Taking a closer look at the IBEX draw
Posted on: April 04
By Rachel Phillips
Sitting on the far side of the new Student Center’s upper balcony, I could barely see the face talking to me on the computer screen, the sun only partially blocked by the tall wooden beam jutting out of the floor.
I adjusted positions and turned up the screen brightness as high as it would go. It was almost 11 p.m. in Israel, and I was going to make the most of the few minutes I was given to talk to my friend and fellow IBEX participant, Sarah Snyder.
From the moment our conversation began, I perceived the following symptoms of a student who has caught the “IBEX bug:” Increased excitement about multi-cultural experiences and field trips, excessive studying due to difficult classes, changes in appetite, often caused by questionable cafeteria food and feelings of fondness towards the small group of people she had been living with for over two months.
I had definitely seen this before. In fact, if you’ve ever had a conversation with someone who’s been to IBEX, then you know exactly what I’m talking about.
Few programs have had as much influence on The Master’s College students as the Israel Bible Extension. Sarah’s enthusiasm and vivid descriptions of life in Israel only echoed what I had heard before, and in fact seen for myself. And that’s the fact that IBEX is a study abroad program like no other.

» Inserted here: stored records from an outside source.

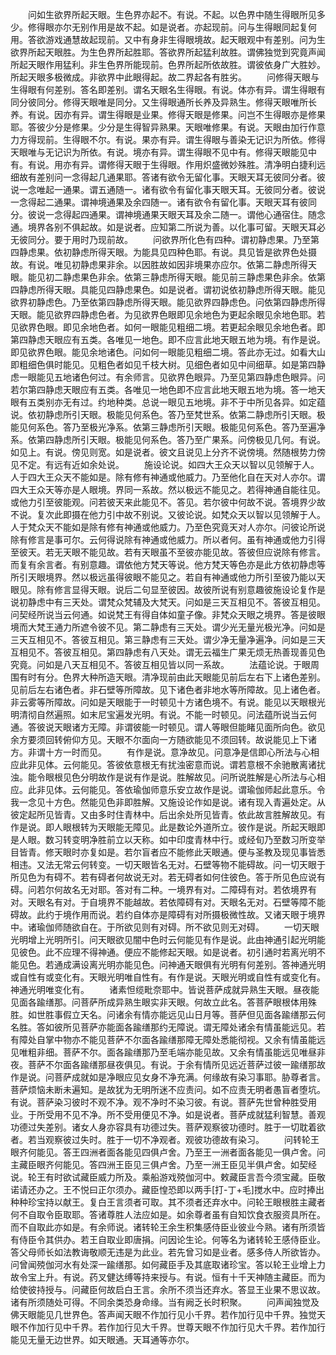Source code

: <!-- { "loadSidebar": true } -->
　　问如生欲界所起天眼。生色界亦起不。有说。不起。以色界中随生得眼所见多少。修得眼亦尔无别作用是故不起。如是说者。亦起现前。问与生得眼同起复何用。答欲游戏通慧故起现前。又中有身非生得眼境故。起天眼观中有差别。问为生欲界所起天眼胜。为生色界所起胜耶。答欲界所起猛利故胜。谓佛独觉到究竟声闻所起天眼作用猛利。非生色界所能现前。色界所起所依故胜。谓彼依身广大胜妙。所起天眼多极微成。非欲界中此眼得起。故二界起各有胜劣。
　　问修得天眼与生得眼有何差别。答名即差别。谓名天眼名生得眼。有说。体亦有异。谓生得眼有同分彼同分。修得天眼唯是同分。又生得眼通所长养及异熟生。修得天眼唯所长养。有说。因亦有异。谓生得眼是业果。修得天眼是修果。问岂不生得眼亦是修果耶。答彼少分是修果。少分是生得智异熟果。天眼唯修果。有说。天眼由加行作意力方得现前。生得眼不尔。有说。果亦有异。谓生得眼与善染无记识为所依。修得天眼唯与无记识为所依。有说。境亦有异。谓生得眼不见中有。修得天眼能见中有。有说。用亦有异。谓修得天眼于生得眼。作用炽盛微妙殊胜。清净明白捷利远细故有差别问一念得起几通果耶。答诸有欲令无留化事。天眼天耳无彼同分者。彼说一念唯起一通果。谓五通随一。诸有欲令有留化事天眼天耳。无彼同分者。彼说一念得起二通果。谓神境通果及余四随一。诸有欲令有留化事。天眼天耳有彼同分。彼说一念得起四通果。谓神境通果天眼天耳及余二随一。谓他心通宿住。随念通。境界各别不俱起故。如是说者。应知第二所说为善。以化事可留。天眼天耳必无彼同分。要于用时乃现前故。
　　问欲界所化色有四种。谓初静虑果。乃至第四静虑果。依初静虑所得天眼。为能具见四种色耶。有说。具见皆是欲界色处摄故。有说。唯见初静虑果非余。以因胜故如因非境果亦应尔。依第二静虑所得天眼。能见初二静虑果色非余。依第三静虑所得天眼。能见前三静虑果色非余。依第四静虑所得天眼。具能见四静虑果色。如是说者。谓初说依初静虑所得天眼。能见欲界初静虑色。乃至依第四静虑所得天眼。能见欲界四静虑色。问依第四静虑所得天眼。能见欲界四静虑色者。为见欲界色眼即见余地色为更起余眼见余地色耶。若见欲界色眼。即见余地色者。如何一眼能见粗细二境。若更起余眼见余地色者。即第四静虑天眼应有五类。各唯见一地色。即不应言此地天眼五地为境。有作是说。即见欲界色眼。能见余地诸色。问如何一眼能见粗细二境。答此亦无过。如看大山即粗细色俱时能见。见粗色者如见千枝大树。见细色者如见中间细草。如是第四静虑一眼能见五地诸色何过。有余师言。见欲界色眼异。乃至见第四静虑色眼异。问若尔第四静虑天眼应有五类。各唯见一地色即不应言此地天眼五地为境。答一地天眼有五类别亦无有过。约地种类。总说一眼见五地境。非不于中所见各异。如定蕴说。依初静虑所引天眼。极能见何系色。答乃至梵世系。依第二静虑所引天眼。极能见何系色。答乃至极光净系。依第三静虑所引天眼。极能见何系色。答乃至遍净系。依第四静虑所引天眼。极能见何系色。答乃至广果系。问傍极见几何。有说。如见上。有说。傍见则宽。如是说者。彼文且说见上分齐不说傍境。然随根势力傍见不定。有远有近如余处说。
　　施设论说。如四大王众天以智以见领解于人。人于四大王众天不能如是。除有修有神通或他威力。乃至他化自在天对人亦尔。谓四大王众天等亦是人眼境。界同一系故。然以极远不能见之。若得神通自能往见。或他力引至彼能观。问若彼天来此能见不。答见。若尔彼中何故不说。答境界少故不说。复次此即摄在他力引中故不别说。又彼论说。如梵众天以智以见领解于人。人于梵众天不能如是除有修有神通或他威力。乃至色究竟天对人亦尔。问彼论所说除有修言是事可尔。云何得说除有神通或他威力。所以者何。虽有神通或他力引得至彼天。若无天眼不能见故。若有天眼虽不至彼亦能见故。答彼但应说除有修言。而复有余言者。有别意趣。谓依他方梵天等说。他方梵天等色亦是此方依初静虑等所引天眼境界。然以极远虽得彼眼不能见之。若自有神通或他力所引至彼乃能以天眼见。除有修言显得天眼。说后二句显至彼因。故彼所说有别意趣彼施设论复作是说初静虑中有三天处。谓梵众梵辅及大梵天。问如是三天互相见不。答彼互相见。问契经所说当云何通。如说梵王有得自体如童子像。非梵众天眼之境界。答是彼眼境而大梵王通力所遮令彼不见。第二静虑有三天处。谓少光无量光极光净。问如是三天互相见不。答彼互相见。第三静虑有三天处。谓少净无量净遍净。问如是三天互相见不。答彼互相见。第四静虑有八天处。谓无云福生广果无烦无热善现善见色究竟。问如是八天互相见不。答彼互相见皆以同一系故。
　　法蕴论说。于眼周围有时有分。色界大种所造天眼。清净现前由此天眼能见前后左右下上诸色差别。见前后左右诸色者。非石壁等所障故。见下诸色者非地水等所障故。见上诸色者。非云雾等所障故。问如是天眼能于一时顿见十方诸色境不。有说。能见以天眼根光明清彻自然遍照。如末尼宝遍发光明。有说。不能一时顿见。问法蕴所说当云何通。答彼说天眼诸方无障。非谓彼能一时顿见。谓人等眼但能睹见面所向色。欲见余方要须回转俯仰方见。天眼不尔面向一方随欲能见不须回转。故说能见上下诸方。非谓十方一时而见。
　　有作是说。意净故见。问意净是信即心所法与心相应此非见体。云何能见。答彼依意根无有扰浊密意而说。谓若意根不余驰散离诸扰浊。能令眼根见色分明故作是说有作是说。胜解故见。问所说胜解是心所法与心相应。此非见体。云何能见。答依瑜伽师意乐安立故作是说。谓瑜伽师起此意乐。令我一念见十方色。然能见色非即胜解。又施设论作如是说。诸有现入青遍处定。从彼定起所见皆青。又由多时住青林中。后出余处所见皆青。依此故言胜解故见。有作是说。即人眼根转为天眼能无障见。此是数论外道所立。彼作是说。所起天眼即是人眼。数习转变明净胜前立以天称。如中印度青林中行。或经旬乃至数习所变举目皆青。修天眼时亦复如是。若尔盲者应不能修此天眼通。便与圣教及现见事皆悉相违。又法无常云何转变。一切天眼皆名无对。石壁等物不能碍故。问一切天眼于所见色为有碍不。若有碍者何故说无对。若无碍者如何住彼色。答于所见色应说有碍。问若尔何故名无对耶。答对有二种。一境界有对。二障碍有对。若依境界有对。天眼名有对。于自境界不能越故。若依障碍有对。天眼名无对。石壁等障不能碍故。此约于境作用而说。若约自体亦是障碍有对所摄极微性故。又诸天眼于境界中。诸瑜伽师随欲自在。于所欲见则有对碍。所不欲见则无对碍。
　　一切天眼光明增上光明所引。问天眼欲见闇中色时云何能见有作是说。此由神通引起光明能见彼色。此不应理不得神通。便应不能修起天眼。如是说者。初引通时若离光明不能见色。若通成满设离光明亦能见色。问神通天眼俱有光明有何差别。答神通光明或自性有或变化有。天眼光明唯自性有。有作是说。天眼光明或自性有或变化有。神通光明唯变化有。
　　诸素怛缆毗奈耶中。皆说菩萨成就异熟生天眼。昼夜能见面各踰缮那。问菩萨所成异熟生眼实非天眼。何故立此名。答菩萨眼根体用殊胜。如世胜事假立天名。问诸余有情亦能远见山日月等。菩萨但见面各踰缮那云何名胜。答如彼所见菩萨亦能面各踰缮那约无障说。谓无障处诸余有情虽能远见。若有障处自掌中物亦不能见菩萨不尔面各踰缮那障无障处悉能彻视。又余有情虽能远见唯粗非细。菩萨不尔。面各踰缮那乃至毛端亦能见故。又余有情虽能远见唯昼非夜。菩萨不尔面各踰缮那昼夜俱见。有说。于余有情所见远近菩萨过彼一踰缮那故作是说。问菩萨成就如是净眼应见女身不净充满。何缘故有染习事耶。胁尊者言。菩萨烦恼未断未遍知。是故犹为无明所迷不应责问。如不应责无明者愚盲者堕坑。有说。菩萨染习彼时不观不净。观不净时不染习彼。有说。菩萨先世曾种胜受用业。于所受用不见不净。所不受用便见不净。如是说者。菩萨成就猛利智慧。善观功德过失差别。诸女人身亦容具有功德过失。菩萨观察彼功德时。胜于一切耽着欲者。若当观察彼过失时。胜于一切不净观者。观彼功德故有染习。
　　问转轮王眼齐何能见。答王四洲者面各能见四俱卢舍。乃至王一洲者面各能见一俱卢舍。问主藏臣眼齐何能见。答四洲王臣见三俱卢舍。乃至一洲王臣见半俱卢舍。如契经说。轮王有时欲试藏臣威力所及。乘船游戏殑伽河中。敕藏臣言吾今须宝藏。臣敬诺请还办之。王不悦曰正尔须办。藏臣惶恐即以两手[打-丁+毛]搅水中。应时捧出种种珍宝持以献王。复白王言须者可取。其不须者还弃水中。问轮王眼根胜主藏者何不自取令臣取耶。答诸尊胜人法应如是。如余尊者虽有自知饮食衣服资具所在。而不自取此亦如是。有余师说。诸转轮王余生积集感侍臣业彼业今熟。诸有所须皆有侍臣令其供办。若王自取业即唐捐。问因论生论。何等名为诸转轮王感侍臣业。答父母师长如法教诲敬顺无违是为此业。若先曾习如是业者。感多侍人所欲皆办。问曾闻殑伽河水有处深一踰缮那。如何藏臣手及其底取诸珍宝。答以轮王业增上力故令宝上升。有说。药叉健达缚等持来授与。有说。恒有十千天神随主藏臣。而为给使彼持授与。问藏臣何故启白王言。余所不须当还弃水。答显王业果不思议故。诸有所须随处可得。不同余类恐身命缘。当有阙乏长时积聚。
　　问声闻独觉及佛天眼能见几世界色。答声闻天眼不作加行见小千界。若作加行见中千界。独觉天眼不作加行见中千界。若作加行见大千界。世尊天眼不作加行见大千界。若作加行能见无量无边世界。如天眼通。天耳通等亦尔。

There are so many things offered during a semester in IBEX that could never be available here on the California campus. From Shabbats in Jerusalem to archaeological digs in the Shephela, students will always tell you that it was the best semester of their life.
But even after experiencing IBEX for myself, I couldn’t put my finger on exactly why. So, I decided to ask.
After talking to several IBEX alumni, a former IBEX secretary and Dr. IBEX himself, I stumbled across an answer I wasn’t expecting. They all told me, in one form or another, that what makes IBEX unique, what students talk about more than anything else (even falafel, which is saying something), is their professors.
“Abner Chou was a professor the year I went to IBEX,” said Michelle Longacre, a former IBEX student who went in the fall of 2008. “He taught our Life of Christ class. So often your Bible classes focus on just knowledge, but Abner would give us the opportunity to make practical applications about what we were learning. I didn’t just learn; I grew. Not only that, but I became close friends with both him and his family. We’re still good friends to this day.”
Stories like this are common among former IBEXers. One student talked about the encouragement she received from Bill Schlegel’s wife Stephanie while attending her small group. She also said that Schlegel, the professor for her Land and Bible class, was a father figure to their group. It’s clear from student testimony that the professors aren’t just there for you in the classroom; they invite you into their homes and invest in your lives.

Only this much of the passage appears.